→ **What you have to do**
Your response should consist of every line below, reproduced without alteration.
*** Opening Exercise materials ***
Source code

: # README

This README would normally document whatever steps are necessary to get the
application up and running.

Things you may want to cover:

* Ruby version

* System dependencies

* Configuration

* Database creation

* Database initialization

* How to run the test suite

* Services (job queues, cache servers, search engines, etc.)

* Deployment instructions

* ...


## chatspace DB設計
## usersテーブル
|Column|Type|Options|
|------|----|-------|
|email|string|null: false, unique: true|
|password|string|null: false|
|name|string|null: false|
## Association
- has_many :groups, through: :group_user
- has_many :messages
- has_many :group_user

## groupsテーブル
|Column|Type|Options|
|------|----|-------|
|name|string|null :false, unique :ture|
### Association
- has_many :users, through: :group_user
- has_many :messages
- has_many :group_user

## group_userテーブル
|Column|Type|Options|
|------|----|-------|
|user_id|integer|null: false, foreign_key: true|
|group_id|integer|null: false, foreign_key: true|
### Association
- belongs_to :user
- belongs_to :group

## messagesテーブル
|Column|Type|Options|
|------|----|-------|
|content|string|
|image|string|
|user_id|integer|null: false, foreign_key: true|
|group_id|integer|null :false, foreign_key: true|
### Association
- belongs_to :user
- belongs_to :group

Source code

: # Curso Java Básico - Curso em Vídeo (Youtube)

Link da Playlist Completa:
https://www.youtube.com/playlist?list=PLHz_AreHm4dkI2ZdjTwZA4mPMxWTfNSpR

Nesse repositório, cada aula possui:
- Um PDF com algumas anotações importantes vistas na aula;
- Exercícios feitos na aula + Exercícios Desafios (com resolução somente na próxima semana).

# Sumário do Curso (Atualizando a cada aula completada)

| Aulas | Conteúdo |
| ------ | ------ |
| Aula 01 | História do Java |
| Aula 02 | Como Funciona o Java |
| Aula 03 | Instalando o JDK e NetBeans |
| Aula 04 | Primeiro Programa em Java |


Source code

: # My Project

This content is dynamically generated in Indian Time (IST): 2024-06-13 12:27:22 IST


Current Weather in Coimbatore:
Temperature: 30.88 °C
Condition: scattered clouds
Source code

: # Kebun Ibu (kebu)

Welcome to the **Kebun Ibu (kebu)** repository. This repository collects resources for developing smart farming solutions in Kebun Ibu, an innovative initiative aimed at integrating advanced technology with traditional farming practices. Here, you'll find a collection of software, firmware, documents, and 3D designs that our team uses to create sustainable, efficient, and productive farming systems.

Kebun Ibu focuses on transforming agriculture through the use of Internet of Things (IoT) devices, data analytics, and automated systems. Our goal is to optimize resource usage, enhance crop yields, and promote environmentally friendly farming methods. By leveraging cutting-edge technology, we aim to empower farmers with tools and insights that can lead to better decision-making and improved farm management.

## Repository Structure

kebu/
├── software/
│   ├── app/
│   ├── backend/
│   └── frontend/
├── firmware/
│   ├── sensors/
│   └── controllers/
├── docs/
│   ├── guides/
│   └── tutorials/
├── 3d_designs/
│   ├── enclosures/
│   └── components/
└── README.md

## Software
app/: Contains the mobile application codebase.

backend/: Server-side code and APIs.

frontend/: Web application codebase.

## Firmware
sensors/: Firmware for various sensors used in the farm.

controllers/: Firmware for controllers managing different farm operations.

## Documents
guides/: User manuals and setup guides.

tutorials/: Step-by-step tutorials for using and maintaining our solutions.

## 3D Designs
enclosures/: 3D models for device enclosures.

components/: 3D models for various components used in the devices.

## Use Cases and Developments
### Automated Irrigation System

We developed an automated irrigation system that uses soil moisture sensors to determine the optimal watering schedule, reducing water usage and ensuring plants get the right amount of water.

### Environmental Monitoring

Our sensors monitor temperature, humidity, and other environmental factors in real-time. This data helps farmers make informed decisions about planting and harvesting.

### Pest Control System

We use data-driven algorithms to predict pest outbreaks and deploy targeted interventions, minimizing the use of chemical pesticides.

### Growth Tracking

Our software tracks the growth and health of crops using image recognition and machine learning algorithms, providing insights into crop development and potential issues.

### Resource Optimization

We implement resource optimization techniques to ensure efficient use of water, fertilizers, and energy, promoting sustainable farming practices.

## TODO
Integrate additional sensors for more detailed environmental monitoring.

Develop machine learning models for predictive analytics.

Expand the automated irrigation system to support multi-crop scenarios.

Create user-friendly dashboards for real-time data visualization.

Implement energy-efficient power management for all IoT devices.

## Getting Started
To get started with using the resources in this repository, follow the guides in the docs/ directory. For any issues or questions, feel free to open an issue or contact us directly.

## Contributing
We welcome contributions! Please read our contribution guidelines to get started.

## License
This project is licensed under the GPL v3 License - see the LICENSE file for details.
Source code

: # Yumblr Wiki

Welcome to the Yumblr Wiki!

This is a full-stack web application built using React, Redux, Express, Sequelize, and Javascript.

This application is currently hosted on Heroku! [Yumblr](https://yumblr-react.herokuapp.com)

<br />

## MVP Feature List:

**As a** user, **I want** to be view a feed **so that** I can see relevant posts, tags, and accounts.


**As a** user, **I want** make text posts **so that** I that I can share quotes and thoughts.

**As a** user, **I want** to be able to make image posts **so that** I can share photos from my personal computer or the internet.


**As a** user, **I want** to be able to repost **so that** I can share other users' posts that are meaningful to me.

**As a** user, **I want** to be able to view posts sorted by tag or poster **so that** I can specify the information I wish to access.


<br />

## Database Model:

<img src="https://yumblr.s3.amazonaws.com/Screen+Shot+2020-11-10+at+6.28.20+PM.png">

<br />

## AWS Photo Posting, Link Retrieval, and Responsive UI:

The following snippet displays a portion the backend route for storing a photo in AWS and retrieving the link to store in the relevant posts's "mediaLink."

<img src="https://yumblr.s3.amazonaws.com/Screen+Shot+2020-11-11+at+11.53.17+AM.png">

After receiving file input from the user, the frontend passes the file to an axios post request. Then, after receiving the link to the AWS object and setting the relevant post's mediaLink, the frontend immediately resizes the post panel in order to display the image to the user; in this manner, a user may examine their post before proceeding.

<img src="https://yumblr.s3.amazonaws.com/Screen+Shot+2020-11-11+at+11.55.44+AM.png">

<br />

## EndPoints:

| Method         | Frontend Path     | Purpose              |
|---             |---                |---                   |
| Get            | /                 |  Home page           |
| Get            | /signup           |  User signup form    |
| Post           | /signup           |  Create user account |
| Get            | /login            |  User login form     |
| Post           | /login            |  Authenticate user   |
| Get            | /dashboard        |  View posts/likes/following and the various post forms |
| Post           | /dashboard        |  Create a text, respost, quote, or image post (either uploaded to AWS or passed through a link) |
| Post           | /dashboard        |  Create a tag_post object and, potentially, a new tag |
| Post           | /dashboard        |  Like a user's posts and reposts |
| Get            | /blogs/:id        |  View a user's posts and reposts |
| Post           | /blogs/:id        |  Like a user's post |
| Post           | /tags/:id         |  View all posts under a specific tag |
*** Closing Exercise materials ***
→ **Answer box**
Source code

: # README

This README would normally document whatever steps are necessary to get the
application up and running.

Things you may want to cover:

* Ruby version

* System dependencies

* Configuration

* Database creation

* Database initialization

* How to run the test suite

* Services (job queues, cache servers, search engines, etc.)

* Deployment instructions

* ...


## chatspace DB設計
## usersテーブル
|Column|Type|Options|
|------|----|-------|
|email|string|null: false, unique: true|
|password|string|null: false|
|name|string|null: false|
## Association
- has_many :groups, through: :group_user
- has_many :messages
- has_many :group_user

## groupsテーブル
|Column|Type|Options|
|------|----|-------|
|name|string|null :false, unique :ture|
### Association
- has_many :users, through: :group_user
- has_many :messages
- has_many :group_user

## group_userテーブル
|Column|Type|Options|
|------|----|-------|
|user_id|integer|null: false, foreign_key: true|
|group_id|integer|null: false, foreign_key: true|
### Association
- belongs_to :user
- belongs_to :group

## messagesテーブル
|Column|Type|Options|
|------|----|-------|
|content|string|
|image|string|
|user_id|integer|null: false, foreign_key: true|
|group_id|integer|null :false, foreign_key: true|
### Association
- belongs_to :user
- belongs_to :group

Source code

: # Curso Java Básico - Curso em Vídeo (Youtube)

Link da Playlist Completa:
https://www.youtube.com/playlist?list=PLHz_AreHm4dkI2ZdjTwZA4mPMxWTfNSpR

Nesse repositório, cada aula possui:
- Um PDF com algumas anotações importantes vistas na aula;
- Exercícios feitos na aula + Exercícios Desafios (com resolução somente na próxima semana).

# Sumário do Curso (Atualizando a cada aula completada)

| Aulas | Conteúdo |
| ------ | ------ |
| Aula 01 | História do Java |
| Aula 02 | Como Funciona o Java |
| Aula 03 | Instalando o JDK e NetBeans |
| Aula 04 | Primeiro Programa em Java |


Source code

: # My Project

This content is dynamically generated in Indian Time (IST): 2024-06-13 12:27:22 IST


Current Weather in Coimbatore:
Temperature: 30.88 °C
Condition: scattered clouds
Source code

: # Kebun Ibu (kebu)

Welcome to the **Kebun Ibu (kebu)** repository. This repository collects resources for developing smart farming solutions in Kebun Ibu, an innovative initiative aimed at integrating advanced technology with traditional farming practices. Here, you'll find a collection of software, firmware, documents, and 3D designs that our team uses to create sustainable, efficient, and productive farming systems.

Kebun Ibu focuses on transforming agriculture through the use of Internet of Things (IoT) devices, data analytics, and automated systems. Our goal is to optimize resource usage, enhance crop yields, and promote environmentally friendly farming methods. By leveraging cutting-edge technology, we aim to empower farmers with tools and insights that can lead to better decision-making and improved farm management.

## Repository Structure

kebu/
├── software/
│   ├── app/
│   ├── backend/
│   └── frontend/
├── firmware/
│   ├── sensors/
│   └── controllers/
├── docs/
│   ├── guides/
│   └── tutorials/
├── 3d_designs/
│   ├── enclosures/
│   └── components/
└── README.md

## Software
app/: Contains the mobile application codebase.

backend/: Server-side code and APIs.

frontend/: Web application codebase.

## Firmware
sensors/: Firmware for various sensors used in the farm.

controllers/: Firmware for controllers managing different farm operations.

## Documents
guides/: User manuals and setup guides.

tutorials/: Step-by-step tutorials for using and maintaining our solutions.

## 3D Designs
enclosures/: 3D models for device enclosures.

components/: 3D models for various components used in the devices.

## Use Cases and Developments
### Automated Irrigation System

We developed an automated irrigation system that uses soil moisture sensors to determine the optimal watering schedule, reducing water usage and ensuring plants get the right amount of water.

### Environmental Monitoring

Our sensors monitor temperature, humidity, and other environmental factors in real-time. This data helps farmers make informed decisions about planting and harvesting.

### Pest Control System

We use data-driven algorithms to predict pest outbreaks and deploy targeted interventions, minimizing the use of chemical pesticides.

### Growth Tracking

Our software tracks the growth and health of crops using image recognition and machine learning algorithms, providing insights into crop development and potential issues.

### Resource Optimization

We implement resource optimization techniques to ensure efficient use of water, fertilizers, and energy, promoting sustainable farming practices.

## TODO
Integrate additional sensors for more detailed environmental monitoring.

Develop machine learning models for predictive analytics.

Expand the automated irrigation system to support multi-crop scenarios.

Create user-friendly dashboards for real-time data visualization.

Implement energy-efficient power management for all IoT devices.

## Getting Started
To get started with using the resources in this repository, follow the guides in the docs/ directory. For any issues or questions, feel free to open an issue or contact us directly.

## Contributing
We welcome contributions! Please read our contribution guidelines to get started.

## License
This project is licensed under the GPL v3 License - see the LICENSE file for details.
Source code

: # Yumblr Wiki

Welcome to the Yumblr Wiki!

This is a full-stack web application built using React, Redux, Express, Sequelize, and Javascript.

This application is currently hosted on Heroku! [Yumblr](https://yumblr-react.herokuapp.com)

<br />

## MVP Feature List:

**As a** user, **I want** to be view a feed **so that** I can see relevant posts, tags, and accounts.


**As a** user, **I want** make text posts **so that** I that I can share quotes and thoughts.

**As a** user, **I want** to be able to make image posts **so that** I can share photos from my personal computer or the internet.


**As a** user, **I want** to be able to repost **so that** I can share other users' posts that are meaningful to me.

**As a** user, **I want** to be able to view posts sorted by tag or poster **so that** I can specify the information I wish to access.


<br />

## Database Model:

<img src="https://yumblr.s3.amazonaws.com/Screen+Shot+2020-11-10+at+6.28.20+PM.png">

<br />

## AWS Photo Posting, Link Retrieval, and Responsive UI:

The following snippet displays a portion the backend route for storing a photo in AWS and retrieving the link to store in the relevant posts's "mediaLink."

<img src="https://yumblr.s3.amazonaws.com/Screen+Shot+2020-11-11+at+11.53.17+AM.png">

After receiving file input from the user, the frontend passes the file to an axios post request. Then, after receiving the link to the AWS object and setting the relevant post's mediaLink, the frontend immediately resizes the post panel in order to display the image to the user; in this manner, a user may examine their post before proceeding.

<img src="https://yumblr.s3.amazonaws.com/Screen+Shot+2020-11-11+at+11.55.44+AM.png">

<br />

## EndPoints:

| Method         | Frontend Path     | Purpose              |
|---             |---                |---                   |
| Get            | /                 |  Home page           |
| Get            | /signup           |  User signup form    |
| Post           | /signup           |  Create user account |
| Get            | /login            |  User login form     |
| Post           | /login            |  Authenticate user   |
| Get            | /dashboard        |  View posts/likes/following and the various post forms |
| Post           | /dashboard        |  Create a text, respost, quote, or image post (either uploaded to AWS or passed through a link) |
| Post           | /dashboard        |  Create a tag_post object and, potentially, a new tag |
| Post           | /dashboard        |  Like a user's posts and reposts |
| Get            | /blogs/:id        |  View a user's posts and reposts |
| Post           | /blogs/:id        |  Like a user's post |
| Post           | /tags/:id         |  View all posts under a specific tag |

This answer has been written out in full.